Enquanto Gorbachev e sua família estavam na Crimeia, parte de seu governo e seus associados mais próximos tentaram um golpe para assumir o controle da nação. O ex-presidente da URSS aproveitou para contar aos jornalistas presentes no Ariston Roof como, nos dias imediatamente posteriores à tentativa de golpe, o então presidente do Conselho de Ministros, Giulio Andreotti, de regresso a Itália de visita à China, decidiu reverter o curso para encontrá-lo em Moscou.

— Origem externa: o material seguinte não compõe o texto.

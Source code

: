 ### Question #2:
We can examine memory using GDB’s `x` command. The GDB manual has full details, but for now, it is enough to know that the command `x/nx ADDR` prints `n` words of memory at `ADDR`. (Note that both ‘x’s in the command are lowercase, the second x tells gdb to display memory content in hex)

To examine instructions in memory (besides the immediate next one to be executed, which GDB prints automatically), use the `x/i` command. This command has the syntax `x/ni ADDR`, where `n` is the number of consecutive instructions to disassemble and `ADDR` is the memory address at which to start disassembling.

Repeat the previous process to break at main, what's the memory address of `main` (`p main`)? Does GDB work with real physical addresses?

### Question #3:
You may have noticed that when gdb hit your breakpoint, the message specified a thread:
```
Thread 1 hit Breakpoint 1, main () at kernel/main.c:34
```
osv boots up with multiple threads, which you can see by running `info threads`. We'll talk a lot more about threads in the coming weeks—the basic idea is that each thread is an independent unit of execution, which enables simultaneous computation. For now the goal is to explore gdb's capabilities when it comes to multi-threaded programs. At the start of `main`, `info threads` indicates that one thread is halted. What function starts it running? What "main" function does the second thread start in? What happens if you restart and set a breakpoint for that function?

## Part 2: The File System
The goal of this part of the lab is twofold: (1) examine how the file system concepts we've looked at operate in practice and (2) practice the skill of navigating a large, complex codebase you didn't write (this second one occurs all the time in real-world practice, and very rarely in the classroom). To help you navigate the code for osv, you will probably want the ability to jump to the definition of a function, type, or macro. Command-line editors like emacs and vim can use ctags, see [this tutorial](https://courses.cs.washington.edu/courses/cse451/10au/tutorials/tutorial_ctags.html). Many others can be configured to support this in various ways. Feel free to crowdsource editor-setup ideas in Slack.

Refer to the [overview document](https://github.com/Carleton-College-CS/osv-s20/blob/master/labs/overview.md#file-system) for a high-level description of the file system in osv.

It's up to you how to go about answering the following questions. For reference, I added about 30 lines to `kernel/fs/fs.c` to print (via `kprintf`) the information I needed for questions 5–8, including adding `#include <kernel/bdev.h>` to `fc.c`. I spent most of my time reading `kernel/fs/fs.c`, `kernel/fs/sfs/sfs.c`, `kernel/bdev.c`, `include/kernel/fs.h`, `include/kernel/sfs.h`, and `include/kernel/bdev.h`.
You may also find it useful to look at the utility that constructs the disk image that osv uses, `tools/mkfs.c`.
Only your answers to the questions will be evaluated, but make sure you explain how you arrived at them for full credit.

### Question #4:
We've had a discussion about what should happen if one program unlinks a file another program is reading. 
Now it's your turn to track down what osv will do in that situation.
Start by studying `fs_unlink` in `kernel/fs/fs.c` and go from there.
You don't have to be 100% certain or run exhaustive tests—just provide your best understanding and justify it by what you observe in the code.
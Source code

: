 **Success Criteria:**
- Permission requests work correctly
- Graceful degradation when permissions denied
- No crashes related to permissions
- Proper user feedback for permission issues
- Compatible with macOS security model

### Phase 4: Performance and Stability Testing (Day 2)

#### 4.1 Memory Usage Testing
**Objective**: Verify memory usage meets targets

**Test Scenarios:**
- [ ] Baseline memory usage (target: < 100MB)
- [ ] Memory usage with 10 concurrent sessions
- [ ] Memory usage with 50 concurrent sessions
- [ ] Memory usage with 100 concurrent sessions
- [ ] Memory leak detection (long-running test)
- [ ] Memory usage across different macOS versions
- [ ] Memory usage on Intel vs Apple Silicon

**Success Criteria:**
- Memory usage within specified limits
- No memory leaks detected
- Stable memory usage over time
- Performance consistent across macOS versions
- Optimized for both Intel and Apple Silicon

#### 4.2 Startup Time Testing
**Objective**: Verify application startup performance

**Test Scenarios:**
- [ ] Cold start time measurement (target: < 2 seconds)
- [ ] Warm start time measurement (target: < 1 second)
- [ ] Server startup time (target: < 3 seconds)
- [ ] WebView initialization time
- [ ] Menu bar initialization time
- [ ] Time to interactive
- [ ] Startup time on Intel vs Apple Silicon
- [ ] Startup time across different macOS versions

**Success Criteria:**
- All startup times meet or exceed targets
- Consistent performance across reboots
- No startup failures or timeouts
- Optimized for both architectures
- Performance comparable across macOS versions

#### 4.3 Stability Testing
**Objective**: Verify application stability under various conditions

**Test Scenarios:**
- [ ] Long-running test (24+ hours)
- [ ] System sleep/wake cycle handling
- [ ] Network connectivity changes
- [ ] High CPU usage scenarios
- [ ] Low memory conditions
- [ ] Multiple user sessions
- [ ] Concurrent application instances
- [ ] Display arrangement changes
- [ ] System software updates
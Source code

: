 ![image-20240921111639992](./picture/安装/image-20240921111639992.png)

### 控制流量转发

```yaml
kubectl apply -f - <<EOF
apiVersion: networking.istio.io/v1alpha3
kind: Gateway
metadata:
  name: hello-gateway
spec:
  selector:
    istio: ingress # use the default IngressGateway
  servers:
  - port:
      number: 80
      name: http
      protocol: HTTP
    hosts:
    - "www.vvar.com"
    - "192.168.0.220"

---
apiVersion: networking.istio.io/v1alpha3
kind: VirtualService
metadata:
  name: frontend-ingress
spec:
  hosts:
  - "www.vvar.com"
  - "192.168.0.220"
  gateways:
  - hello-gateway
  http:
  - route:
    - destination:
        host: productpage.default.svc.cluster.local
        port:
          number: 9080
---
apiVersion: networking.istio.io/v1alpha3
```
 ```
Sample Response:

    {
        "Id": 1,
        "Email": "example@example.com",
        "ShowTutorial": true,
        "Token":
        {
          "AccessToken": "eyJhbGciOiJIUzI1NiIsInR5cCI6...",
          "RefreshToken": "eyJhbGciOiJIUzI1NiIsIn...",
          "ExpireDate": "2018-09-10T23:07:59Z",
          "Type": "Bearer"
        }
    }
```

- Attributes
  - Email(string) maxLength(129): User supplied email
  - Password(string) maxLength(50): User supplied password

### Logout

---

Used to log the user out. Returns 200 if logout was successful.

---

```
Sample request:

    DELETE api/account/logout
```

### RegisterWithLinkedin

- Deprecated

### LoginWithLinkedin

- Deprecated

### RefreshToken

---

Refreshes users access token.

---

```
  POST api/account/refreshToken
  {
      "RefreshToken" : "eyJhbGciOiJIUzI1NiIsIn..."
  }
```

“Estávamos só nós com nossas respectivas esposas e não havia mais ninguém, quando a Signora Andreotti – contou Gorbachev – perguntou à minha esposa como era possível não ver o traidor por perto. E Raissa respondeu: Entendo que tanto você quanto seu marido são crentes e por isso te pergunto como Cristo não viu Judas ao seu lado?”. Em uma pergunta anterior sobre sua posterior derrota política, Gorbachev havia sublinhado que ainda considerava uma vitória “porque – afirmou – Não me afastei da democracia, não permiti a guerra civil e o triunfo da violência".

Após doze perguntas (outras quinze não puderam ser respondidas por falta de tempo) e depois de mais de uma hora e meia, contra os quarenta e cinco minutos acordados, terminou uma reunião que nada teria a ver com manifestação se tivesse foi feito de “apenas canções”. Porque Sanremo é Sanremo.